Conditional probability on zero probability events (Application)

551 Views Asked by At

This question can be regarded as an application to this question.

Let $(\Omega ,{\mathcal {F}},P)$ be a probability space, $Z_1$ is a $(M_1,{\mathcal {M}_1})$-value random variable (that is it is $(\mathcal{F},\mathcal{M}_1)$ measurable), $Z_2$ is a $(M_2,{\mathcal {M}}_2)$-value random variable, $W$ is a $(N,{\mathcal {N}})$-value random variable, and $g$ is a measurable function. Assume that $Z_1$ and $Z_2$ are independent given any realization $w$ of $W$ (For example, $Z_1 = W + X_1$ and $Z_2 = W + X_2$ and $X_1$ and $X_2$ are independent)

How can we use the definition to show that $P(Z_1 \in A_1, Z_2 \in A_2 \vert g(Z_1) \in B, W=w) = P(Z_1 \in A_1 \vert g(Z_1) \in B, W=w)P(Z_2 \in A_2 \vert W=w)?$

This is quite intuitive that this should be true and I know that if $W$ is a discrete random variable, we can show the correctness of it using Bayes's rule. But, because of the fact that $P(W=w)$ can be zero, I don't know how to proceed in the general case.

My solution: According to here, if $\mathcal{N}$ is a Borel sigma-algebra, and $g$ is Borel measurable, then: \begin{align} &P(Z_1 \in A_1, Z_2 \in A_2 \vert g(Z_1) \in B, W=w)= \\ &\lim_{r \mapsto 0} P(Z_1 \in A_1, Z_2 \in A_2 \vert g(Z_1) \in B, W \in (w-r,w+r)) = \\ &\lim_{r \mapsto 0} \dfrac{P(Z_1 \in A_1, Z_2 \in A_2, g(Z_1) \in B \vert W \in (w-r,w+r))}{P(g(Z_1) \in B \vert W \in (w-r,w+r))} = \\ &\lim_{r \mapsto 0} \dfrac{P(Z_1 \in A_1, g(Z_1) \in B \vert W \in (w-r,w+r))P(Z_2 \in A_2 \vert W \in (w-r,w+r))}{P(g(Z_1) \in B \vert W \in (w-r,w+r))} = \\ &\lim_{r \mapsto 0} P(Z_1 \in A_1 \vert g(Z_1) \in B, W \in (w-r,w+r))P(Z_2 \in A_2 \vert W \in (w-r,w+r))= \\ & P(Z_1 \in A_1 \vert g(Z_1) \in B, W=w)P(Z_2 \in A_2 \vert W=w). \end{align} Is this correct if $\mathcal{N}$ is a Borel sigma-algebra, and $g$ is Borel measurable?

1

There are 1 best solutions below

12
On BEST ANSWER

Here's a short and sweet derivation of the equation you are interested in, followed by a detailed explanation.

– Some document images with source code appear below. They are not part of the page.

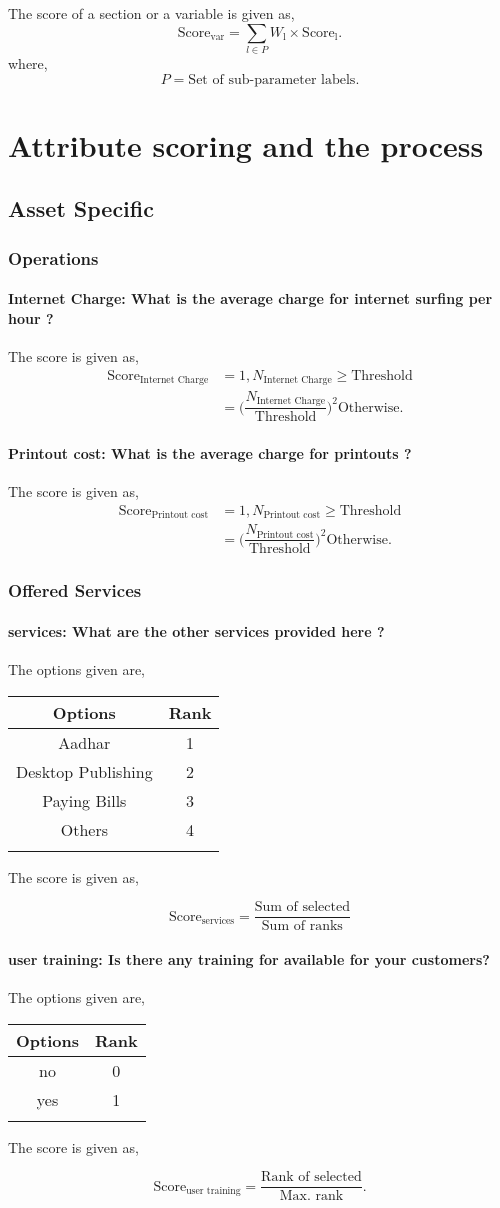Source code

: \documentclass[oneside,twocolumn]{article}
\newcommand{\tsub}[2]{\text{#1}_{\text{#2}}}
\newcommand{\tsubb}[2]{#1_{\text{#2}}}
\newcommand{\dsub}[2]{\dfrac{\text{#1}}{\text{#2}}}
\newcommand{\multsel}[1]
{
	\[
		\tsub{Score}{#1} = \dsub{Sum of selected}{Sum of ranks}
	\]
}
\newcommand{\singsel}[1]
{
	\[
		\tsub{Score}{#1} = \dsub{Rank of selected}{Max. rank}.
	\]
}
\newenvironment{ttable}
{
\begin{center}
\begin{tabular}{c|c}
\hline
}
{
\\ \hline
\end{tabular}
\end{center}
}
\begin{document}
The score of a section or a variable is given as,
\[
	\tsub{Score}{var} = \sum_{l \in P} \tsubb{W}{l} \times \tsub{Score}{l}.
\]
where,
\[
	P = \text{Set of sub-parameter labels.}
\]
\section{Attribute scoring and the
process}
\subsection{Asset Specific}
\subsubsection{Operations}

\paragraph{Internet Charge: What is the average charge for internet surfing per hour ?}

The score is given as,
\begin{align*}
\tsub{Score}{Internet Charge} &= 1, \tsubb{N}{Internet Charge} \ge \text{Threshold} \\
        &=
\Big(\dfrac{\tsubb{N}{Internet Charge}}{\text{Threshold}}\Big)^{2}
\text{Otherwise}.
\end{align*}
\paragraph{Printout cost: What is the average charge for printouts ?}

The score is given as,
\begin{align*}
\tsub{Score}{Printout cost} &= 1, \tsubb{N}{Printout cost} \ge \text{Threshold} \\
        &=
\Big(\dfrac{\tsubb{N}{Printout cost}}{\text{Threshold}}\Big)^{2}
\text{Otherwise}.
\end{align*}
\subsubsection{Offered Services}

\paragraph{services: What are the other services provided here ?}

The options given are,
\begin{ttable}
Options & Rank \\ \hline
Aadhar & 1 \\
Desktop Publishing & 2 \\
Paying Bills & 3 \\
Others & 4 \\
\hline
\end{ttable}
The score is given as,
\multsel{services}
\paragraph{user training: Is there any training for available for your customers?}

The options given are,
\begin{ttable}
Options & Rank \\ \hline
no & 0 \\
yes & 1 \\
\hline
\end{ttable}
The score is given as,
\singsel{user training}
\end{document}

$$ \begin{align} P\left(Z_1 \in A_1, Z_2 \in A_2\ |\ \mathbb{1}_{\{g(Z_1) \in B\}},\ W\right) &= E\left(\mathbb{1}_{A_1}(Z_1)\mathbb{1}_{A_2}(Z_2)\ |\ \mathbb{1}_{\{g(Z_1) \in B\}}, W\right) \\ &= E\left(E\left(\mathbb{1}_{A_1}(Z_1)\mathbb{1}_{A_2}(Z_2)\ |\ Z_1, W\right)\ |\ \mathbb{1}_{\{g(Z_1) \in B\}}, W\right)\\ &= E\left(\mathbb{1}_{A_1}(Z_1)\ E\left(\mathbb{1}_{A_2}(Z_2)\ |\ Z_1, W\right)\ |\ \mathbb{1}_{\{g(Z_1) \in B\}}, W\right)\\ &= E\left(\mathbb{1}_{A_1}(Z_1)\ E\left(\mathbb{1}_{A_2}(Z_2)\ |\ W\right)\ |\ \mathbb{1}_{\{g(Z_1) \in B\}}, W\right)\\ &= E\left(\mathbb{1}_{A_1}(Z_1)\ |\ \mathbb{1}_{\{g(Z_1) \in B\}}, W\right) E\left(\mathbb{1}_{A_2}(Z_2)\ |\ W\right)\\ &= P\left(Z_1 \in A_1\ |\ \mathbb{1}_{\{g(Z_1) \in B\}}, W\right) P\left(Z_2 \in A_2\ |\ W\right). \end{align} $$


OK, so regarding that question of yours, the most important thing for you to take from my answer to it is not the formula $$ P(X\in A\ |\ Y=y) = \lim_{\Delta y\downarrow 0}\frac{P\left(X\in A,\ y-\Delta y < Y < y+\Delta y\right)}{P\left(y-\Delta y < Y < y+\Delta y\right)}, $$ but rather what I stated in the beginning as fact #2:

the function $f:\mathbb{R}\rightarrow\mathbb{R}$ obtained by setting $f(y) := \lim_{\Delta y \mapsto 0} P(X \in A\ |\ Y \in (y-\Delta y, y+\Delta y))$ wherever possible, and, say, $f(y):=0$ elsewhere, is consistent with the traditional measure-theoretic definition of $P(X\in A\ |\ Y=y)$.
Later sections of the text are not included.